On Oct 27, 2009, at 4:18 AM, <Pasi.Eronen at nokia.com> wrote:


Hi David,

I'll try to answer the parts of spec-writing (since I'm definitely
not a cryptographer):

<snip>
The draft is somewhat incomplete as a normative specification, in that
it does not require the implementation of any particular hash (would
it make sense to include the recommended instantiation from the
paper?). Also, it does not use any of the RFC 2119 keywords. I would
expect that, to be used in standards, it would be necessary to at
least provide some recommended instantiations and the security levels
that they target.

I don't think we need a mandatory instantiation in this document (it
would be defined in the protocol using this KDF -- the HMAC spec, RFC
2104, has the same approach).. so it's some sense intentionally
incomplete, as it can't be used alone, but always as part of some
protocol.

But perhaps some discussion about the security level (perhaps a
pointer to NIST's document about these, or copying the table from
there) would be good.

<snip>
I wonder if we really want to target all of these disparate cases with
a single KDF function.  Applications using just case #1 may reject
adopting HKDF on the reasonable grounds that they don't need the
extraction stage, and that adopting HKDF with the suggestion of
Section 3.3 to skip that stage would amount to replacing a perfectly
OK PRF with another PRF that offers no security advantage.

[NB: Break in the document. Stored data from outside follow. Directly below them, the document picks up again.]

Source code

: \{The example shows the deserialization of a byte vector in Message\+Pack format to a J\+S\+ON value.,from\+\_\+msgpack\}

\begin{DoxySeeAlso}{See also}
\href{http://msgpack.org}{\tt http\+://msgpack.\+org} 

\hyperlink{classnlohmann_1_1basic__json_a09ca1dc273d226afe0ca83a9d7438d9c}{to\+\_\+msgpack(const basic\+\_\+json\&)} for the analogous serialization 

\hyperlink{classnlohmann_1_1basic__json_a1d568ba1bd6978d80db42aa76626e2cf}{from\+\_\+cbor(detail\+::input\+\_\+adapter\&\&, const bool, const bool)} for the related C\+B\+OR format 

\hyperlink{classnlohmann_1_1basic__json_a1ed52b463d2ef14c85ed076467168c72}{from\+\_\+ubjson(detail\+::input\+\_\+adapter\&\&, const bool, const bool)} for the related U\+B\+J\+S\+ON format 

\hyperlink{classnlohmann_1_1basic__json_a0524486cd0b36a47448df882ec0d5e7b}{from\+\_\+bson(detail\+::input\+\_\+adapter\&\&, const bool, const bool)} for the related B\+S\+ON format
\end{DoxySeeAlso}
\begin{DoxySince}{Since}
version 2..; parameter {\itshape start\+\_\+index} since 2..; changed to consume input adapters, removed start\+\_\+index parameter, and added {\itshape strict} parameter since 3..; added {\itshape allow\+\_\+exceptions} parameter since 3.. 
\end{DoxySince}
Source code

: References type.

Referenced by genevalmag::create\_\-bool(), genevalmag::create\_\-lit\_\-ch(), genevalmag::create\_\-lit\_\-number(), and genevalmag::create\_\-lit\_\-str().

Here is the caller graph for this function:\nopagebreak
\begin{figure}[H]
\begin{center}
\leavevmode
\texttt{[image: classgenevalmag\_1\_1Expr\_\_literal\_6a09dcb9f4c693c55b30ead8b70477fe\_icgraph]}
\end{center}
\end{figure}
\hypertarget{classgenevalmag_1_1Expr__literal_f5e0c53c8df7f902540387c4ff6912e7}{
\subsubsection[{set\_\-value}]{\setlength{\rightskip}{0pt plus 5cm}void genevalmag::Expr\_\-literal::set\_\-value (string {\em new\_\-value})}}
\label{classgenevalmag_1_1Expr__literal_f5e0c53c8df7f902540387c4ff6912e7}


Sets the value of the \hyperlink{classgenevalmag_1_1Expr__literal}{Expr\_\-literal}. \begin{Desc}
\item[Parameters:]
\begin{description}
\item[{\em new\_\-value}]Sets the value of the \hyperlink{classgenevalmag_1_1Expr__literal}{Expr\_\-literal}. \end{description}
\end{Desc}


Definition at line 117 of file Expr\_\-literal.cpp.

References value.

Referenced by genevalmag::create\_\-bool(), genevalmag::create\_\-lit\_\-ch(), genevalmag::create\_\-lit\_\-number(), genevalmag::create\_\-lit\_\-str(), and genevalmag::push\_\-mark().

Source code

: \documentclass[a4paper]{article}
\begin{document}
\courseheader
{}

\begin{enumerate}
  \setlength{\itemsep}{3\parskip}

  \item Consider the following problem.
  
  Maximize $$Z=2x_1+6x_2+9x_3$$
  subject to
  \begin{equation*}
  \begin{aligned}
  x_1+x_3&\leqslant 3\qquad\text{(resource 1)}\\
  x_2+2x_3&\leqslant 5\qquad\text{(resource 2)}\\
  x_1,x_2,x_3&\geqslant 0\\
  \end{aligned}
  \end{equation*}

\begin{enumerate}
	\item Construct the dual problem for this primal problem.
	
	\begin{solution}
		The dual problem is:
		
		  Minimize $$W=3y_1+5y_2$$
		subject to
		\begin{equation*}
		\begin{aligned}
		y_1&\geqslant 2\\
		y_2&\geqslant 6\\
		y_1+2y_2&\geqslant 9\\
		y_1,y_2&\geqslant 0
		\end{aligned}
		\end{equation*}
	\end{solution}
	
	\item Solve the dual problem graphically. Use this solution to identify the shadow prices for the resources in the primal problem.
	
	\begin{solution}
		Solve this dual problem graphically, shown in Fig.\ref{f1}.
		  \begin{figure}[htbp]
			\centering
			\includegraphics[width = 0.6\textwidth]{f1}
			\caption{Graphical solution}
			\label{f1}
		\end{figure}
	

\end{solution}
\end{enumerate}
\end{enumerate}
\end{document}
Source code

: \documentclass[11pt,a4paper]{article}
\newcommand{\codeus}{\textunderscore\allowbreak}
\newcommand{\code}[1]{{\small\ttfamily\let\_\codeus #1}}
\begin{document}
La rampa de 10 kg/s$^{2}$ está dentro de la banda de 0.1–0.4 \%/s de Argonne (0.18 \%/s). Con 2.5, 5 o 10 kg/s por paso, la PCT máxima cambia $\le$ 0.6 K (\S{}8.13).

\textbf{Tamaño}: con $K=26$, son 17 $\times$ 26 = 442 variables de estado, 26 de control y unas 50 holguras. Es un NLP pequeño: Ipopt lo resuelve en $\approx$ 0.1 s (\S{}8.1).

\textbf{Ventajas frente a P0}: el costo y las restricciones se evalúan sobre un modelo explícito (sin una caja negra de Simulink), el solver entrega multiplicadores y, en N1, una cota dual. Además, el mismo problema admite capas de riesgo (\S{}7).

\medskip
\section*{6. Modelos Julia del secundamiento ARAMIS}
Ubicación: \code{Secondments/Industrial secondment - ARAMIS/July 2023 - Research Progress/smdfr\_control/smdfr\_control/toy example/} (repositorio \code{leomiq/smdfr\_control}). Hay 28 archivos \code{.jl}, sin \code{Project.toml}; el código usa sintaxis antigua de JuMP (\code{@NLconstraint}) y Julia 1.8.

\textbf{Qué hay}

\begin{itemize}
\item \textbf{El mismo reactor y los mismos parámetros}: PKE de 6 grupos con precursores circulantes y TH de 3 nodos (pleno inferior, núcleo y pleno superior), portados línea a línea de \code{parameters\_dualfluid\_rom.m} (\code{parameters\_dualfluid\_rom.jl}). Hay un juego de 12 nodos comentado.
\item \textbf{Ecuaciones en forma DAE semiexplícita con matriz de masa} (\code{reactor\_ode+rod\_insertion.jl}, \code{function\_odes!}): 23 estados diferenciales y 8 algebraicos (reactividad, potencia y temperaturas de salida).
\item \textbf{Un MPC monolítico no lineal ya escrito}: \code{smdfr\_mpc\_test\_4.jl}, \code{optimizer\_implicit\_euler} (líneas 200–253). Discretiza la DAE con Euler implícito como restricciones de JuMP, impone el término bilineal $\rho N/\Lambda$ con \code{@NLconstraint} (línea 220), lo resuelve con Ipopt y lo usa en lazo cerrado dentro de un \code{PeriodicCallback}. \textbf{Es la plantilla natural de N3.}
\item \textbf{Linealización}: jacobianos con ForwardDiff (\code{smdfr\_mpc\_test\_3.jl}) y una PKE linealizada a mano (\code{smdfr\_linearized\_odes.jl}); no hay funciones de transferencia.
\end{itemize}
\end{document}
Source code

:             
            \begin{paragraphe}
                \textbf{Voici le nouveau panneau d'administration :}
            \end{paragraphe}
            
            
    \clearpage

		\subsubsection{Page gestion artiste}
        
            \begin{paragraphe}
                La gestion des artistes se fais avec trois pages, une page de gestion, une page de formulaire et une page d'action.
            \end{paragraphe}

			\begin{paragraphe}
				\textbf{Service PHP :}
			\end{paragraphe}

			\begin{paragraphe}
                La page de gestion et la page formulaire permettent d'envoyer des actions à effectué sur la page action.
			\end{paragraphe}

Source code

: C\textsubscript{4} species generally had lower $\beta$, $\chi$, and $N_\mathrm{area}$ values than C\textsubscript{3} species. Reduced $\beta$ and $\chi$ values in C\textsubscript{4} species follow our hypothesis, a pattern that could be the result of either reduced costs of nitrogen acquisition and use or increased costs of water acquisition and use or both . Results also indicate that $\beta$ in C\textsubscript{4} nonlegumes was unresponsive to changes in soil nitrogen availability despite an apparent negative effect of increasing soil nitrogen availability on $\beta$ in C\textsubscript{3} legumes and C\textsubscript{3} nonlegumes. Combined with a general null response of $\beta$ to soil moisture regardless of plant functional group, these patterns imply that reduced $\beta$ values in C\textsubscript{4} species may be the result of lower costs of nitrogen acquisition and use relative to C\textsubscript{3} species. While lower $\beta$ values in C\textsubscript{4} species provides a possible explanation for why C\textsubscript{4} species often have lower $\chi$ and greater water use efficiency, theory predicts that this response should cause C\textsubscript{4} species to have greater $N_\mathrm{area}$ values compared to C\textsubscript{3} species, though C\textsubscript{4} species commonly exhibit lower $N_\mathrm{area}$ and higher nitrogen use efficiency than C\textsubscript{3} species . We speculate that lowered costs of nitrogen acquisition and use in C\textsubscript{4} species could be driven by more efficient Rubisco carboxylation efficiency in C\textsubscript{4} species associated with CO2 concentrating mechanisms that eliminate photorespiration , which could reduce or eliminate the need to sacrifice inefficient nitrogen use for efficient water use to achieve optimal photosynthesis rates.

The document doesn't propose replacing PRFs in existing protocols with
HKDF -- that would be mostly unproductive work (and thus bad
engineering). It's more intended for new protocols (or perhaps to
situations where folks have already agreed that the existing PRF in
some protocol is definitely not OK -- but I don't have any
such situation in mind currently).

IKE and TLS both use a PRF for applications #1 and #2, but are there
other protocols that use a single PRF in multiple applications? There
is a listing of some IETF references to KDFs at
http://www.mindspring.com/~dmcgrew/ic/internet-crypto.html#prfs and,
besides IKE, these uses seem to belong to just a single case.  There
are also some other protocols with built-in single-purpose KDFs that
are not externally documented, such as SRTP's AES-CTR based KDF
and EAP TLS key derivation.

If IKE and TLS are the main intended applications, I suggest adding a
discussion of these applications to the draft.  It would be valuable
to compare HKDF to the existing KDF functions used in those protocols.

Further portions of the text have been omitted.